Hyatt v. USPTO, Case No. 14-1300 (E.D.Va. 2014) [HyattMotiontoDismiss]
Earlier this year, Gilbert Hyatt sued the USPTO for unreasonably delaying examination of 80 of his pending patent applications — many of which have been pending for decades. See Crouch, Three Generations of Poor Examination are Enough. That case has been transferred from Nevada to Virginia but is otherwise still pending. In its most recent motion to dismiss, the USPTO explained its delay in action — noting that Hyatt has 399 pending patent applications that include a total of over 100,000 claims that apparently all have a pre-URAA (1995) filing date. While the USPTO admits that it stayed prosecution of most of Hyatt’s cases from 2002-2012, it started examining them again in 2013. Because of the many overlapping applications held by a single entity, the USPTO has required Hyatt to “streamline” his applications. The USPTO writes in its brief:
What Mr. Hyatt’s Complaint fails to acknowledge is that the 80 pending applications at issue represent roughly one-fifth of 399 applications he has pending before the USPTO, which contain an estimated total of 115,000 claims; that the size, volume, and interconnectedness of these 399 applications have created extraordinary challenges for the USPTO in examining his applications; that, faced with these challenges, the USPTO, last year, commenced a renewed effort to bring order and finality to Mr. Hyatt’s applications by requiring Mr. Hyatt to take certain steps to help organize and streamline his applications; and that, in response to that effort, prosecution is now actively ongoing in Mr. Hyatt’s applications, with Mr. Hyatt amending many of his claims and engaging in an iterative process with the 14 patent examiners who the USPTO has dedicated to working full-time on his applications.
The basic argument in the case is that the USPTO is now working on the applications and that there is therefore no role for the courts to play in ordering the applications to be moved forward.

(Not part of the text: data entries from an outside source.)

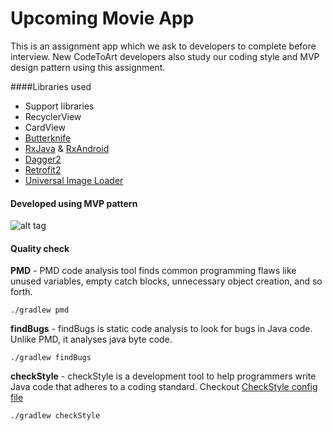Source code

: # Upcoming Movie App
This is an assignment app which we ask to developers to complete before interview. New CodeToArt developers also study our coding style and MVP design pattern using this assignment.

####Libraries used
<ul><li>Support libraries</li>
<li>RecyclerView</li>
<li>CardView</li>
<li><a href="https://github.com/JakeWharton/butterknife">Butterknife</a></li>
<li><a href="https://github.com/ReactiveX/RxJava">RxJava</a> & <a href="https://github.com/ReactiveX/RxAndroid">RxAndroid</a></li>
<li><a href="http://google.github.io/dagger">Dagger2</a></li>
<li><a href="https://github.com/square/retrofit">Retrofit2</a></li>
<li><a href="https://github.com/nostra13/Android-Universal-Image-Loader">Universal Image Loader</a></li>
</ul>

#### Developed using MVP pattern

![alt tag](https://cloud.githubusercontent.com/assets/1277242/18835136/41ceefd6-8417-11e6-882f-d8c4b6e24bd8.png)

#### Quality check
<b>PMD</b> - PMD code analysis tool finds common programming flaws like unused variables, empty catch blocks, unnecessary object creation, and so forth.

``` 
./gradlew pmd
```
<b>findBugs</b> - findBugs is static code analysis to look for bugs in Java code. Unlike PMD, it analyses java byte code.

``` 
./gradlew findBugs
```
<b>checkStyle</b> - checkStyle is a development tool to help programmers write Java code that adheres to a coding standard. Checkout <a href="https://github.com/codetoart/upcomingmovies/blob/master/config/quality/checkstyle/checkstyle-config.xml">CheckStyle config file</a>

``` 
./gradlew checkStyle
```


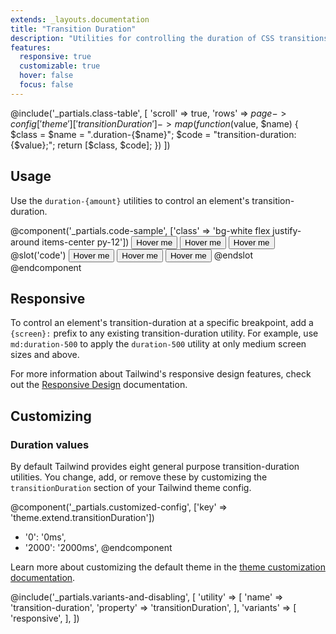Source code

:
 ```yaml
---
extends: _layouts.documentation
title: "Transition Duration"
description: "Utilities for controlling the duration of CSS transitions."
features:
  responsive: true
  customizable: true
  hover: false
  focus: false
---
```


@include('_partials.class-table', [
  'scroll' => true,
  'rows' => $page->config['theme']['transitionDuration']->map(function ($value, $name) {
    $class = $name = ".duration-{$name}";
    $code = "transition-duration: {$value};";
    return [$class, $code];
  })
])

## Usage

Use the `duration-{amount}` utilities to control an element's transition-duration.

@component('_partials.code-sample', ['class' => 'bg-white flex justify-around items-center py-12'])
<button class="transition duration-150 ease-in-out transform hover:scale-125 bg-blue-500 text-white font-bold py-2 px-4 rounded">
  Hover me
</button>
<button class="transition duration-300 ease-in-out transform hover:scale-125 bg-blue-500 text-white font-bold py-2 px-4 rounded">
  Hover me
</button>
<button class="transition duration-700 ease-in-out transform hover:scale-125 bg-blue-500 text-white font-bold py-2 px-4 rounded">
  Hover me
</button>
@slot('code')
<button class="transition duration-150 ease-in-out ...">Hover me</button>
<button class="transition duration-300 ease-in-out ...">Hover me</button>
<button class="transition duration-700 ease-in-out ...">Hover me</button>
@endslot
@endcomponent

## Responsive

To control an element's transition-duration at a specific breakpoint, add a `{screen}:` prefix to any existing transition-duration utility. For example, use `md:duration-500` to apply the `duration-500` utility at only medium screen sizes and above.

For more information about Tailwind's responsive design features, check out the [Responsive Design](/docs/responsive-design) documentation.

## Customizing

### Duration values

By default Tailwind provides eight general purpose transition-duration utilities. You change, add, or remove these by customizing the `transitionDuration` section of your Tailwind theme config.

@component('_partials.customized-config', ['key' => 'theme.extend.transitionDuration'])
+ '0': '0ms',
+ '2000': '2000ms',
@endcomponent

Learn more about customizing the default theme in the [theme customization documentation](/docs/theme#customizing-the-default-theme).

@include('_partials.variants-and-disabling', [
    'utility' => [
        'name' => 'transition-duration',
        'property' => 'transitionDuration',
    ],
    'variants' => [
        'responsive',
    ],
])
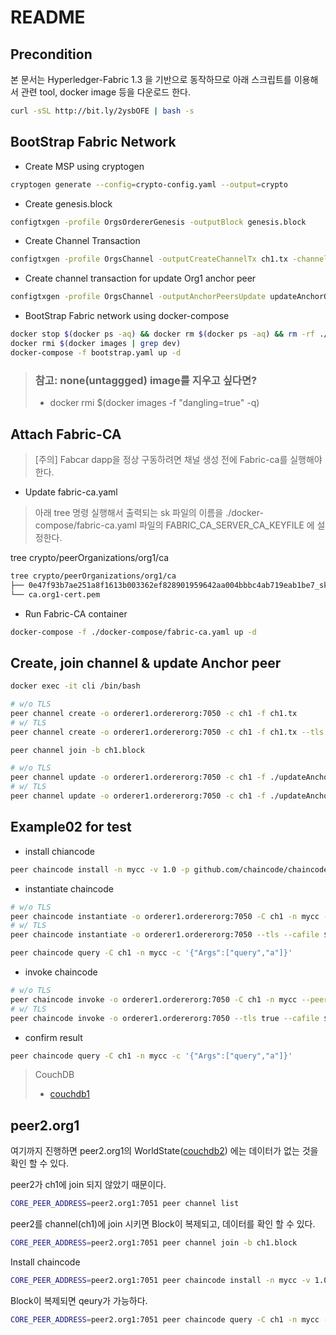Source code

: # README

## Precondition

본 문서는 Hyperledger-Fabric 1.3 을 기반으로 동작하므로 아래 스크립트를 이용해서 관련 tool, docker image 등을 다운로드 한다.

```bash
curl -sSL http://bit.ly/2ysbOFE | bash -s
```

## BootStrap Fabric Network

* Create MSP using cryptogen

```bash
cryptogen generate --config=crypto-config.yaml --output=crypto
```

* Create genesis.block

```bash
configtxgen -profile OrgsOrdererGenesis -outputBlock genesis.block
```

* Create Channel Transaction

```bash
configtxgen -profile OrgsChannel -outputCreateChannelTx ch1.tx -channelID ch1
```

* Create channel transaction for update Org1 anchor peer

```bash
configtxgen -profile OrgsChannel -outputAnchorPeersUpdate updateAnchorOrg1.tx -channelID ch1 -asOrg Org1
```

* BootStrap Fabric network using docker-compose

```bash
docker stop $(docker ps -aq) && docker rm $(docker ps -aq) && rm -rf ./production
docker rmi $(docker images | grep dev)
docker-compose -f bootstrap.yaml up -d
```

> ### 참고: none(untaggged) image를 지우고 싶다면?
>
> * docker rmi $(docker images -f "dangling=true" -q)

## Attach Fabric-CA

> [주의] Fabcar dapp을 정상 구동하려면 채널 생성 전에 Fabric-ca를 실행해야 한다.

* Update fabric-ca.yaml

> 아래 tree 명령 실행해서 출력되는 sk 파일의 이름을 ./docker-compose/fabric-ca.yaml 파일의 FABRIC_CA_SERVER_CA_KEYFILE 에 설정한다.

tree crypto/peerOrganizations/org1/ca

```bash
tree crypto/peerOrganizations/org1/ca
├── 0e47f93b7ae251a8f1613b003362ef828901959642aa004bbbc4ab719eab1be7_sk
└── ca.org1-cert.pem
```

* Run Fabric-CA container

```bash
docker-compose -f ./docker-compose/fabric-ca.yaml up -d
```

## Create, join channel & update Anchor peer

```bash
docker exec -it cli /bin/bash
```

```bash
# w/o TLS
peer channel create -o orderer1.ordererorg:7050 -c ch1 -f ch1.tx
# w/ TLS
peer channel create -o orderer1.ordererorg:7050 -c ch1 -f ch1.tx --tls --cafile $ORDERER_ORG_TLSCACERTS
```

```bash
peer channel join -b ch1.block
```

```bash
# w/o TLS
peer channel update -o orderer1.ordererorg:7050 -c ch1 -f ./updateAnchorOrg1.tx
# w/ TLS
peer channel update -o orderer1.ordererorg:7050 -c ch1 -f ./updateAnchorOrg1.tx --tls --cafile $ORDERER_ORG_TLSCACERTS
```

## Example02 for test

* install chiancode

```bash
peer chaincode install -n mycc -v 1.0 -p github.com/chaincode/chaincode_example02/go/
```

* instantiate chaincode

```bash
# w/o TLS
peer chaincode instantiate -o orderer1.ordererorg:7050 -C ch1 -n mycc -v 1.0 -c '{"Args":["init","a", "100", "b","200"]}' -P "OR ('Org1MSP.member')"
# w/ TLS
peer chaincode instantiate -o orderer1.ordererorg:7050 --tls --cafile $ORDERER_ORG_TLSCACERTS -C ch1 -n mycc -v 1.0 -c '{"Args":["init","a", "100", "b","200"]}' -P "OR ('Org1MSP.member')"
```

```bash
peer chaincode query -C ch1 -n mycc -c '{"Args":["query","a"]}'
```

* invoke chaincode

```bash
# w/o TLS
peer chaincode invoke -o orderer1.ordererorg:7050 -C ch1 -n mycc --peerAddresses peer1.org1:7051 --tlsRootCertFiles /opt/gopath/src/github.com/hyperledger/fabric/peer/crypto/peerOrganizations/org1/peers/peer1.org1/tls/ca.crt -c '{"Args":["invoke","a","b","10"]}'
# w/ TLS
peer chaincode invoke -o orderer1.ordererorg:7050 --tls true --cafile $ORDERER_ORG_TLSCACERTS -C ch1 -n mycc --peerAddresses peer1.org1:7051 --tlsRootCertFiles /opt/gopath/src/github.com/hyperledger/fabric/peer/crypto/peerOrganizations/org1/peers/peer1.org1/tls/ca.crt -c '{"Args":["invoke","a","b","10"]}'
```

* confirm result

```bash
peer chaincode query -C ch1 -n mycc -c '{"Args":["query","a"]}'
```

> CouchDB
>
> * [couchdb1](http://localhost:5984/_utils/)

## peer2.org1

여기까지 진행하면 peer2.org1의 WorldState([couchdb2](http://localhost:6984/_utils/)) 에는 데이터가 없는 것을 확인 할 수 있다.

peer2가 ch1에 join 되지 않았기 때문이다.

```bash
CORE_PEER_ADDRESS=peer2.org1:7051 peer channel list
```

peer2를 channel(ch1)에 join 시키면 Block이 복제되고, 데이터를 확인 할 수 있다.

```bash
CORE_PEER_ADDRESS=peer2.org1:7051 peer channel join -b ch1.block
```

Install chaincode

```bash
CORE_PEER_ADDRESS=peer2.org1:7051 peer chaincode install -n mycc -v 1.0 -p github.com/chaincode/chaincode_example02/go/
```

Block이 복제되면 qeury가 가능하다.

```bash
CORE_PEER_ADDRESS=peer2.org1:7051 peer chaincode query -C ch1 -n mycc -c '{"Args":["query","a"]}'
```
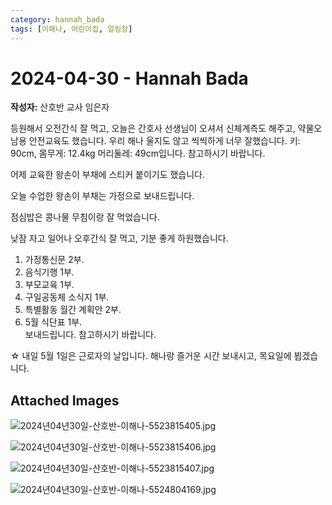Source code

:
 ```yaml
---
category: hannah_bada
tags: [이해나, 어린이집, 알림장]
---
```


# 2024-04-30 - Hannah Bada

**작성자:** 산호반 교사 임은자  

등원해서 오전간식 잘 먹고, 
오늘은 간호사 선생님이 오셔서 신체계측도 해주고, 약물오남용 안전교육도 했습니다. 우리 해나 울지도 않고 씩씩하게 너무 잘했습니다. 
키:  90cm,   몸무게:  12.4kg
머리둘레:  49cm입니다.  참고하시기 바랍니다.

어제 교육한 왕손이 부채에 스티커 붙이기도 했습니다. 

오늘 수업한 왕손이 부채는 가정으로 보내드립니다.

점심밥은 콩나물 무침이랑 잘 먹었습니다.

낮잠 자고 일어나 오후간식 잘 먹고, 기분 좋게 하원했습니다.

1. 가정통신문 2부.
2. 음식기행 1부.
3. 부모교육 1부.
4. 구일공동체 소식지 1부.
5. 특별활동 월간 계획안 2부.
6. 5월 식단표 1부.        
    보내드립니다. 참고하시기 
     바랍니다.

☆  내일 5월 1일은 근로자의 날입니다. 해나랑 즐거운 시간 보내시고, 목요일에 뵙겠습니다.

## Attached Images
![2024년04년30일-산호반-이해나-5523815405.jpg](d:\Users\hannah\Downloads\kids\photo\2024년04년30일-산호반-이해나-5523815405.jpg)

![2024년04년30일-산호반-이해나-5523815406.jpg](d:\Users\hannah\Downloads\kids\photo\2024년04년30일-산호반-이해나-5523815406.jpg)

![2024년04년30일-산호반-이해나-5523815407.jpg](d:\Users\hannah\Downloads\kids\photo\2024년04년30일-산호반-이해나-5523815407.jpg)

![2024년04년30일-산호반-이해나-5524804169.jpg](d:\Users\hannah\Downloads\kids\photo\2024년04년30일-산호반-이해나-5524804169.jpg)

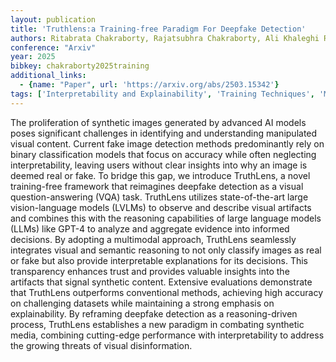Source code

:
 ```yaml
---
layout: publication
title: 'Truthlens:a Training-free Paradigm For Deepfake Detection'
authors: Ritabrata Chakraborty, Rajatsubhra Chakraborty, Ali Khaleghi Rahimian, Thomas Macdougall
conference: "Arxiv"
year: 2025
bibkey: chakraborty2025training
additional_links:
  - {name: "Paper", url: 'https://arxiv.org/abs/2503.15342'}
tags: ['Interpretability and Explainability', 'Training Techniques', 'Model Architecture', 'GPT', 'Tools', 'Multimodal Models', 'Ethics and Bias', 'Interpretability']
---
```

The proliferation of synthetic images generated by advanced AI models poses
significant challenges in identifying and understanding manipulated visual
content. Current fake image detection methods predominantly rely on binary
classification models that focus on accuracy while often neglecting
interpretability, leaving users without clear insights into why an image is
deemed real or fake. To bridge this gap, we introduce TruthLens, a novel
training-free framework that reimagines deepfake detection as a visual
question-answering (VQA) task. TruthLens utilizes state-of-the-art large
vision-language models (LVLMs) to observe and describe visual artifacts and
combines this with the reasoning capabilities of large language models (LLMs)
like GPT-4 to analyze and aggregate evidence into informed decisions. By
adopting a multimodal approach, TruthLens seamlessly integrates visual and
semantic reasoning to not only classify images as real or fake but also provide
interpretable explanations for its decisions. This transparency enhances trust
and provides valuable insights into the artifacts that signal synthetic
content. Extensive evaluations demonstrate that TruthLens outperforms
conventional methods, achieving high accuracy on challenging datasets while
maintaining a strong emphasis on explainability. By reframing deepfake
detection as a reasoning-driven process, TruthLens establishes a new paradigm
in combating synthetic media, combining cutting-edge performance with
interpretability to address the growing threats of visual disinformation.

I agree with the USPTO that 100,000 claims is quite a few, although it is fairly small compared with the more than 7.5 million claims that I estimate were disposed-of in 2013 (either allowed or abandoned). Part of the problem is apparently the number of claims-per-patent-application. The USPTO writes: “almost every one of Mr. Hyatt’s pending applications has one of the largest claim sets that the USPTO has ever encountered in any application.” The USPTO is correct that such large claim sets are rare. From my database, I found that – out of the 200,000+ patents issued thus far in 2014, only six have more than 300 claims. (See. e.g., Patent No 8,694,657).
Under the streamlining procedures outlined above, the USPTO first grouped the applications into 12-families and in now requiring:
- That Hyatt select no more than 600 claims per patent family; and
- That Hyatt identify the earliest claimed priority date for each claim selected.
To move all of this forward, the USPTO has assigned 14 primary examiners to Hyatt’s cases. Based upon prior history – I suspect that number won’t be enough to keep up with Hyatt!